(Stored data)
----------------
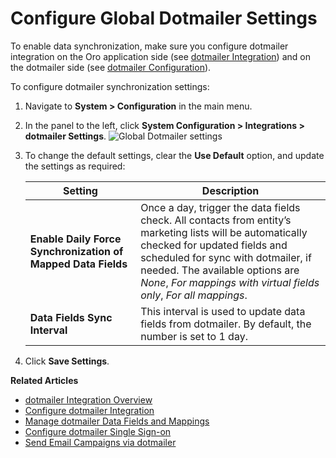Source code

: <a id="admin-configuration-dotmailer-integration-settings"></a>

# Configure Global Dotmailer Settings

To enable data synchronization, make sure you configure dotmailer integration on the Oro application side (see [dotmailer Integration](../../../integrations/dotmailer/dotmailer-configuration.md#user-guide-dotmailer-configuration-dotmailer-side)) and on the dotmailer side (see [dotmailer Configuration](../../../integrations/dotmailer/dotmailer-configuration.md#user-guide-dotmailer-configuration-oro-side)).

To configure dotmailer synchronization settings:

1. Navigate to **System > Configuration** in the main menu.
2. In the panel to the left, click **System Configuration > Integrations > dotmailer Settings**.
   ![Global Dotmailer settings](user/img/marketing/marketing/dotmailer/dotmailer_settings.png)
3. To change the default settings, clear the **Use Default** option, and update the settings as required:

   | **Setting**                                                  | **Description**                                                                                                                                                                                                                                                                         |
   |--------------------------------------------------------------|-----------------------------------------------------------------------------------------------------------------------------------------------------------------------------------------------------------------------------------------------------------------------------------------|
   | **Enable Daily Force Synchronization of Mapped Data Fields** | Once a day, trigger the data fields check. All contacts from entity’s marketing lists will be automatically checked for updated fields and scheduled for sync with dotmailer, if needed. The available options are *None*, *For mappings with virtual fields only*, *For all mappings*. |
   | **Data Fields Sync Interval**                                | This interval is used to update data fields from dotmailer. By default, the number is set to 1 day.                                                                                                                                                                                     |

1. Click **Save Settings**.

**Related Articles**

- [dotmailer Integration Overview](../../../integrations/dotmailer/index.md#user-guide-dotmailer-overview)
- [Configure dotmailer Integration](../../../integrations/dotmailer/dotmailer-configuration.md#user-guide-dotmailer-configuration)
- [Manage dotmailer Data Fields and Mappings](../../../../marketing/email-campaigns/dotmailer-data-fields-mappings.md#user-guide-dotmailer-data-fields)
- [Configure dotmailer Single Sign-on](../../../integrations/dotmailer/dotmailer-single-sign-on.md#user-guide-dotmailer-single-sign-on)
- [Send Email Campaigns via dotmailer](../../../../marketing/email-campaigns/sending-email-campaign-via-dotmailer.md#user-guide-dotmailer-campaign)
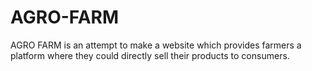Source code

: # AGRO-FARM
AGRO FARM is an attempt to make a website which provides farmers a platform where they could directly sell their products to consumers.
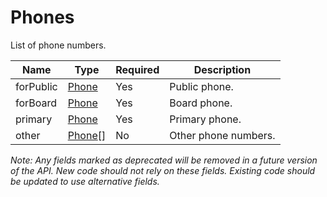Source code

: # Phones

List of phone numbers.

| Name | Type | Required | Description |
| - | - | - | - |
| forPublic | [Phone](phone.md) | Yes | Public phone. |
| forBoard | [Phone](phone.md) | Yes | Board phone. |
| primary | [Phone](phone.md) | Yes | Primary phone. |
| other | [Phone](phone.md)[] | No | Other phone numbers. |

*Note: Any fields marked as deprecated will be removed in a future version of the API. New code should not rely on these fields. Existing code should be updated to use alternative fields.*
----------------
● **DIRECTIONS**
If a line comes after the line with "# Configure Global Dotmailer Settings", it stays out; print exactly every line from the start of the entries up to and including that line, but no pictures.

● **ANSWER BOX**
Source code

: <a id="admin-configuration-dotmailer-integration-settings"></a>

# Configure Global Dotmailer Settings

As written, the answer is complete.